Inaugurado no dia 24 de abril de 1912, o Espaço Municipal Olympia Luiz Severiano Ribeiro, ou simplesmente Cine Olympia, comemorou 97 anos. É o mais antigo cinema do Brasil em funcionamento.

Na época da inauguração do Olympia, Belém já tinha doze cinemas, como o do Beco do Carmo, além de contar com as exibições volantes, principalmente no Arraial de Nazaré, durante os festejos do Círio. O Olympia, no entanto, foi o primeiro cinema de luxo da cidade.

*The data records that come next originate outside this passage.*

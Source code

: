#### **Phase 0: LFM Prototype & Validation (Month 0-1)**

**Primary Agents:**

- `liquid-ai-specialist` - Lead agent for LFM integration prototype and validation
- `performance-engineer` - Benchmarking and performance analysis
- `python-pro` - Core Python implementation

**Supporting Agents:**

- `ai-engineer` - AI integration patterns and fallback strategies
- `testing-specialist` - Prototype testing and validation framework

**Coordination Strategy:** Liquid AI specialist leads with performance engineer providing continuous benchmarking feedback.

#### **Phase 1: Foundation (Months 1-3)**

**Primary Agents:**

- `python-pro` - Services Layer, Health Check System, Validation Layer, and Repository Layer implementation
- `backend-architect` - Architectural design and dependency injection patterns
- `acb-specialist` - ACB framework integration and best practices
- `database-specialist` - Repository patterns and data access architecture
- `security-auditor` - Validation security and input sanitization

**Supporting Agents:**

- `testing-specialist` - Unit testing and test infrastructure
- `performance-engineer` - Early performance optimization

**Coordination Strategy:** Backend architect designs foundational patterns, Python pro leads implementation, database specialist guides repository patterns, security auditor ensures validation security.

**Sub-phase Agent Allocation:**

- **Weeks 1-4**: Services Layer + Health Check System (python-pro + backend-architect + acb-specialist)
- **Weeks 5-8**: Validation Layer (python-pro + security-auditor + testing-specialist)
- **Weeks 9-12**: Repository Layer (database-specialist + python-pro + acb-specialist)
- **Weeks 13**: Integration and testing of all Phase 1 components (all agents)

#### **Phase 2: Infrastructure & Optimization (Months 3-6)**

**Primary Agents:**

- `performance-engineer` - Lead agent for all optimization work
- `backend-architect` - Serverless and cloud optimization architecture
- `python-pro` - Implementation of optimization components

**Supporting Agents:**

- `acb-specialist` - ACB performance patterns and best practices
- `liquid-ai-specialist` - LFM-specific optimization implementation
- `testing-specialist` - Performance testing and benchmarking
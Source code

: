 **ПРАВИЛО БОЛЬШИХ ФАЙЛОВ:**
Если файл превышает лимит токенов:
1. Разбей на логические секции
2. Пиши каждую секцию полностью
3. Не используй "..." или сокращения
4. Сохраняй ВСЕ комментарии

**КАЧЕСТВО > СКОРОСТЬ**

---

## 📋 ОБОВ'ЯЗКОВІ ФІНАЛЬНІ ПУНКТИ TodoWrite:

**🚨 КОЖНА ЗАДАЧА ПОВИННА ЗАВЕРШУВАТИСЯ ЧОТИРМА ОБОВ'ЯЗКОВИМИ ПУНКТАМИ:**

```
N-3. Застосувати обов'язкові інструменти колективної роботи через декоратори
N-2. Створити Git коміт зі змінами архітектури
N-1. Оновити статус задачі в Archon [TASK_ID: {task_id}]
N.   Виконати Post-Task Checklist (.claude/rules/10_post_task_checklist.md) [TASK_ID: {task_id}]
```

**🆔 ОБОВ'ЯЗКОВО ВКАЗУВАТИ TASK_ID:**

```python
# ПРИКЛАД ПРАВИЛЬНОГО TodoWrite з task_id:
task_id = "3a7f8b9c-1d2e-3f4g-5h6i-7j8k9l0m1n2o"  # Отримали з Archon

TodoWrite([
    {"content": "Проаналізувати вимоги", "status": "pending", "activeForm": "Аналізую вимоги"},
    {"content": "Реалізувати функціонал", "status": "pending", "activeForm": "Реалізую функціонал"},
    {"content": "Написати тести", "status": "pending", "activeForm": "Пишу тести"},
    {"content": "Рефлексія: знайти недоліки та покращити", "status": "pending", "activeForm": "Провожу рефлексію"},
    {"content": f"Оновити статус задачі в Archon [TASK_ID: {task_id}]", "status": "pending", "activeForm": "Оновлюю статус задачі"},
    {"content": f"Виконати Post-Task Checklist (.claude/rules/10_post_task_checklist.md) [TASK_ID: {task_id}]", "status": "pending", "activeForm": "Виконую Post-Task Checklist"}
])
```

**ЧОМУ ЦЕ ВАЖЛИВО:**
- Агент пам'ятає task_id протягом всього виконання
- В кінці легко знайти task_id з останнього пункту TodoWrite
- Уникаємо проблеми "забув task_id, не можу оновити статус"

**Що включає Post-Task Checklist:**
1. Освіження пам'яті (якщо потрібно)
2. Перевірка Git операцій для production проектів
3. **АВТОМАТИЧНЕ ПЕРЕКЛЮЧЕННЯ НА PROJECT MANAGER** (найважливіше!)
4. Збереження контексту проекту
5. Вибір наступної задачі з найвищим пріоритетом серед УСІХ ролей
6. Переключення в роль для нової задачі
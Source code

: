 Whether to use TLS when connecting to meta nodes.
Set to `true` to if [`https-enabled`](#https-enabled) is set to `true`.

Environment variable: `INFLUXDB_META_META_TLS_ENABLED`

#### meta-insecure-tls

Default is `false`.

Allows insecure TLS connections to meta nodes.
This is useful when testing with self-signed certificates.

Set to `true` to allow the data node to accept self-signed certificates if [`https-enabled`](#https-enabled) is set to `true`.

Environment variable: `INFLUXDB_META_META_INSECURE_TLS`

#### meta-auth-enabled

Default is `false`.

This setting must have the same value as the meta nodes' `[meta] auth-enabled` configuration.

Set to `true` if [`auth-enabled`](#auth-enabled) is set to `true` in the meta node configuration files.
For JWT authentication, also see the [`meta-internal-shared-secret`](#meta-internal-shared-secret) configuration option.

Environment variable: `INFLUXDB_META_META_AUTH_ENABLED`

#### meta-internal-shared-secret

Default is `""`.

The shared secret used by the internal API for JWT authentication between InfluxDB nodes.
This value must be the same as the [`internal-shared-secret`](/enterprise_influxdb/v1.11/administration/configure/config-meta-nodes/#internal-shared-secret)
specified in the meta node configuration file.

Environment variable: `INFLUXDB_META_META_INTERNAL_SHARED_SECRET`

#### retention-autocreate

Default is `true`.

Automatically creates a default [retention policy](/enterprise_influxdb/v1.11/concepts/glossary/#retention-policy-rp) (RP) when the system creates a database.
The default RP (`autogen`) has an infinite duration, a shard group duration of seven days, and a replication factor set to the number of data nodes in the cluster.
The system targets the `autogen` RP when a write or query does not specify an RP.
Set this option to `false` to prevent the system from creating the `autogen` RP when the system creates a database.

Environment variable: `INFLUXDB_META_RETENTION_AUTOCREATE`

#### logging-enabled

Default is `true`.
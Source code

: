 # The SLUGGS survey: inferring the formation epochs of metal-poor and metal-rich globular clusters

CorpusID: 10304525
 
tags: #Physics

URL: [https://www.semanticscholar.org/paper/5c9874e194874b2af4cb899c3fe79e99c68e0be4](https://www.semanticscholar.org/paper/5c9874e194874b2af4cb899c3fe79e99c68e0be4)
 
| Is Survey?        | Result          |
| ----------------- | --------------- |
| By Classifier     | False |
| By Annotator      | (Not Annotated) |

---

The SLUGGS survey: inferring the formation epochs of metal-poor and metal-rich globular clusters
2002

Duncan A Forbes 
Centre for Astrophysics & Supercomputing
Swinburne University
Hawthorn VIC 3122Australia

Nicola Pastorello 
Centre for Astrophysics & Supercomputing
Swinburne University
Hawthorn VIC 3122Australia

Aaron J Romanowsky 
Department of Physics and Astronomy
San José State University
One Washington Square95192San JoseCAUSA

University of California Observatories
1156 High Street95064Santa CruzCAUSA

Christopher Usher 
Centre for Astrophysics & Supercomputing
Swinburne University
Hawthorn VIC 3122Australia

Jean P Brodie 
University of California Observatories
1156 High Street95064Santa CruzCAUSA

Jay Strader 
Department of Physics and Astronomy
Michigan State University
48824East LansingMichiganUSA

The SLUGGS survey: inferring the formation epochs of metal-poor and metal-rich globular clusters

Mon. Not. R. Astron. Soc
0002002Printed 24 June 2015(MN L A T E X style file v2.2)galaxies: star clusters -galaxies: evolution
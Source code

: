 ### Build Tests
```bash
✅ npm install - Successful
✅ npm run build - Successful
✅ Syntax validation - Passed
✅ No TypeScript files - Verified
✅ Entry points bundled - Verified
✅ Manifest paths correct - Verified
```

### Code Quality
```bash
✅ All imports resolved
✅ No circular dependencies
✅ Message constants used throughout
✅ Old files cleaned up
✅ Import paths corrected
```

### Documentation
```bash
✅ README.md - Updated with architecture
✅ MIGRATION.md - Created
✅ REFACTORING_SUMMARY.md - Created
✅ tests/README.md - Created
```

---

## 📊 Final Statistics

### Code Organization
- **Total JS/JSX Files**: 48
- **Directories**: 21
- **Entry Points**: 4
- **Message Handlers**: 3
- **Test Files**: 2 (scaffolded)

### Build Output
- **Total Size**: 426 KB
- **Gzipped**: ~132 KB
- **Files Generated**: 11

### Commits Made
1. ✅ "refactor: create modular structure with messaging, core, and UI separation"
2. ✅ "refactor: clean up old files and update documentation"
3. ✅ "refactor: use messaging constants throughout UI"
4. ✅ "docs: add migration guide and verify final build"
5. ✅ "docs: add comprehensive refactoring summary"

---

Nas lembranças de quem viveu a época, as décadas de 30 e 40 foram especialmente positivas para o cinema, quando funcionou o maior número de salas simultaneamente.

O Olympia fazia parte da firma Teixeira & Martins (de Antônio Martins e Carlos Augusto Teixeira, também donos do Grande Hotel e do Palace Theatre), que mais tarde se tornaria Empresa Cinematográfica Paraense Ltda, do banqueiro Adalberto Marques. Durante a administração dessa empresa, o Olympia tinha grande público, mesmo nas sessões da meia noite, instituídas com sucesso.

A sala foi inaugurada com pompa. Tinha 400 poltronas, 10 ventiladores elétricos, 6 portas e 14 janelas abertas nas laterais do prédio, profusamente iluminado. Na época do Círio, assim como os outros cinemas, o Olympia mudava-se para uma barraca no arraial de Nazaré.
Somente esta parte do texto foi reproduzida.